ISLAMABAD: British Prime Minister Gordon Brown held talks in Pakistan on Monday after announcing a new strategy to tackle a “crucible of terrorism” on a visit to Kabul.
Brown met with Pakistan President Asif Ali Zardari to discuss terror threats after visiting British troops in insurgency-plagued southern Afghanistan and meeting Afghan President Hamid Karzai in Kabul.
“These border areas between Pakistan and Afghanistan are the breeding ground, the crucible of terrorism,” Brown told a news conference with Karzai.
“A chain of terror links these areas to the streets of many of the capital cities of the world,” Brown added.
“We wish to support the Pakistani authorities… in dealing with that terrorist threat and we will be discussing later today how we can work together… when I meet President Zardari in Pakistan,” he said.
The strategy announcement follows growing concern in the West over Taliban advances in Pakistan, which Washington has put at the heart of the fight against Al-Qaeda, and potential implications for the war in Afghanistan.
“Our approach to those countries is different but must be complementary. Our strategy for dealing with this breeding ground of terrorism will mean more security on the streets of Britain,” Brown told reporters travelling with him.
The new strategy is to be unveiled in a statement to parliament in London Wednesday.
Pakistan is expected to raise the issue of 11 Pakistani students who were arrested in Britain earlier this month as part of a probe into what Brown called a “major terrorist plot”. All were subsequently released without charge.
Foreign office spokesman Abdul Basit has said Pakistan would provide legal assistance to the students, who are facing deportation from Britain.
Brown said last year that 75 percent of extremist plots which Britain faces have links to Pakistan.

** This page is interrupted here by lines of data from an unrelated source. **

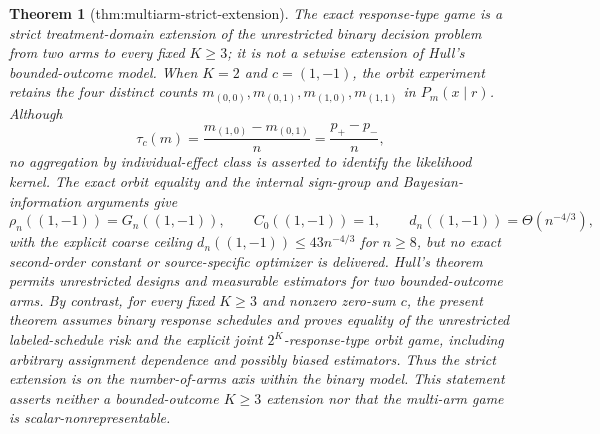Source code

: \documentclass{article}
\newtheorem{theorem}{Theorem}
\begin{document}
\begin{theorem}[thm:multiarm-strict-extension]\label{thm:multiarm-strict-extension}
The exact response-type game is a strict treatment-domain extension of the unrestricted binary decision problem from two arms to every fixed \(K\geq3\); it is not a setwise extension of Hull's bounded-outcome model. When \(K=2\) and \(c=(1,-1)\), the orbit experiment retains the four distinct counts \(m_{(0,0)},m_{(0,1)},m_{(1,0)},m_{(1,1)}\) in \(P_m(x\mid r)\). Although
\[
 \tau_c(m)=\frac{m_{(1,0)}-m_{(0,1)}}n=\frac{p_+-p_-}{n},
\]
no aggregation by individual-effect class is asserted to identify the likelihood kernel. The exact orbit equality and the internal sign-group and Bayesian-information arguments give
\[
 \rho_n((1,-1))=G_n((1,-1)),
 \qquad C_0((1,-1))=1,
 \qquad d_n((1,-1))=\Theta(n^{-4/3}),
\]
with the explicit coarse ceiling \(d_n((1,-1))\leq43n^{-4/3}\) for \(n\geq8\), but no exact second-order constant or source-specific optimizer is delivered. Hull's theorem permits unrestricted designs and measurable estimators for two bounded-outcome arms. By contrast, for every fixed \(K\geq3\) and nonzero zero-sum \(c\), the present theorem assumes binary response schedules and proves equality of the unrestricted labeled-schedule risk and the explicit joint \(2^K\)-response-type orbit game, including arbitrary assignment dependence and possibly biased estimators. Thus the strict extension is on the number-of-arms axis within the binary model. This statement asserts neither a bounded-outcome \(K\geq3\) extension nor that the multi-arm game is scalar-nonrepresentable.
\end{theorem}
\end{document}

Commanders believe a major source of the threat in Afghanistan comes from Pakistan, where Al-Qaeda and Taliban fighters are hunkered down in tribal areas and and where the northwest Malakand district has been put under sharia law.
An official travelling with Brown said Britain would redirect more of its aid to Pakistan and to the nuclear-armed country’s border regions.

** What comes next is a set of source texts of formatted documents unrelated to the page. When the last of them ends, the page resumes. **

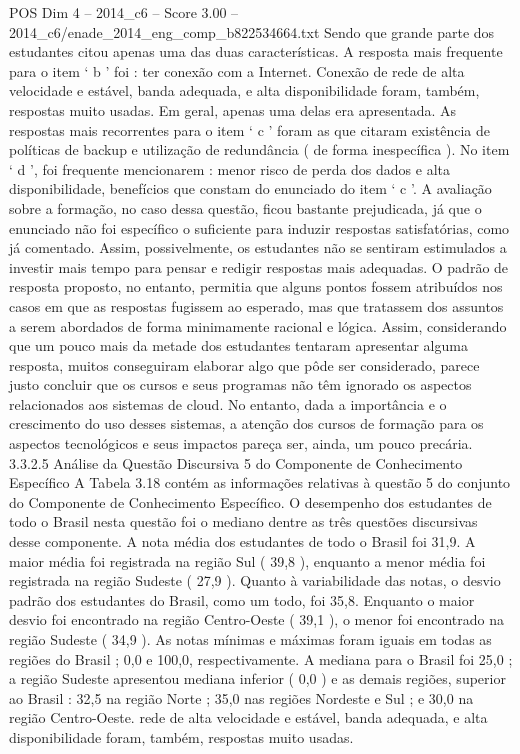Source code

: \begin{textsample}{POS Dim 4 – 2014\_c6 – Score 3.00 – 2014\_c6/enade\_2014\_eng\_comp\_b822534664.txt}
Sendo que grande parte dos estudantes citou apenas uma das duas características.
A resposta mais frequente para o item ‘ b ’ foi : ter conexão com a Internet.
Conexão de rede de alta velocidade e estável, banda adequada, e alta disponibilidade foram, também, respostas muito usadas.
Em geral, apenas uma delas era apresentada.
As respostas mais recorrentes para o item ‘ c ’ foram as que citaram existência de políticas de backup e utilização de redundância ( de forma inespecífica ).
No item ‘ d ’, foi frequente mencionarem : menor risco de perda dos dados e alta disponibilidade, benefícios que constam do enunciado do item ‘ c ’.
A avaliação sobre a formação, no caso dessa questão, ficou bastante prejudicada, já que o enunciado não foi específico o suficiente para induzir respostas satisfatórias, como já comentado.
Assim, possivelmente, os estudantes não se sentiram estimulados a investir mais tempo para pensar e redigir respostas mais adequadas.
O padrão de resposta proposto, no entanto, permitia que alguns pontos fossem atribuídos nos casos em que as respostas fugissem ao esperado, mas que tratassem dos assuntos a serem abordados de forma minimamente racional e lógica.
Assim, considerando que um pouco mais da metade dos estudantes tentaram apresentar alguma resposta, muitos conseguiram elaborar algo que pôde ser considerado, parece justo concluir que os cursos e seus programas não têm ignorado os aspectos relacionados aos sistemas de cloud.
No entanto, dada a importância e o crescimento do uso desses sistemas, a atenção dos cursos de formação para os aspectos tecnológicos e seus impactos pareça ser, ainda, um pouco precária. 3.3.2.5 Análise da Questão Discursiva 5 do Componente de Conhecimento Específico A Tabela 3.18 contém as informações relativas à questão 5 do conjunto do Componente de Conhecimento Específico.
O desempenho dos estudantes de todo o Brasil nesta questão foi o mediano dentre as três questões discursivas desse componente.
A nota média dos estudantes de todo o Brasil foi 31,9.
A maior média foi registrada na região Sul ( 39,8 ), enquanto a menor média foi registrada na região Sudeste ( 27,9 ).
Quanto à variabilidade das notas, o desvio padrão dos estudantes do Brasil, como um todo, foi 35,8.
Enquanto o maior desvio foi encontrado na região Centro-Oeste ( 39,1 ), o menor foi encontrado na região Sudeste ( 34,9 ).
As notas mínimas e máximas foram iguais em todas as regiões do Brasil ; 0,0 e 100,0, respectivamente.
A mediana para o Brasil foi 25,0 ; a região Sudeste apresentou mediana inferior ( 0,0 ) e as demais regiões, superior ao Brasil : 32,5 na região Norte ; 35,0 nas regiões Nordeste e Sul ; e 30,0 na região Centro-Oeste. rede de alta velocidade e estável, banda adequada, e alta disponibilidade foram, também, respostas muito usadas.

\end{textsample}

It has allocated 665 million pounds (969 million dollars) for Pakistan between 2009 and 2013.
In Kabul, Karzai told the news conference with Brown that he would run for re-election, saying he would shortly register his candidacy for the August vote that had been pushed back from April over security fears.
“The election year will be a stern test for everyone, but we face a choice: confront extremism here and in Pakistan or let it come to us,” said Brown.
Britain is the second-biggest contributor of foreign troops to Afghanistan after the United States, deploying around 8,300 as part of a NATO-led force based mostly in the south, the heartland of a Taliban insurgency.
Britain and other NATO countries have pledged 5,000 extra troops for Afghanistan ahead of the country’s second presidential election, scheduled for August 20. The United States is rolling out an extra 21,000 troops.
There are around 70,000 NATO and US-led troops already fighting an increasingly deadly insurgency led by the Taliban, who were ousted by the US-led invasion in 2001 shortly after the September 11 attacks that year.
Brown visited British troops at Camp Bastion in the southern province of Helmand, and the provincial capital, Lashkar Gar, where he received a military briefing. He also attended talks with top local officials.
Britain was pledging around 15 million pounds (22 million dollars) to help with Afghan voter registration, part of a 2009-2013 development budget of 510 million pounds (746 million dollars), said an official travelling with Brown.
A total of 152 British soldiers have died in Afghanistan since the US-led invasion in October 2001.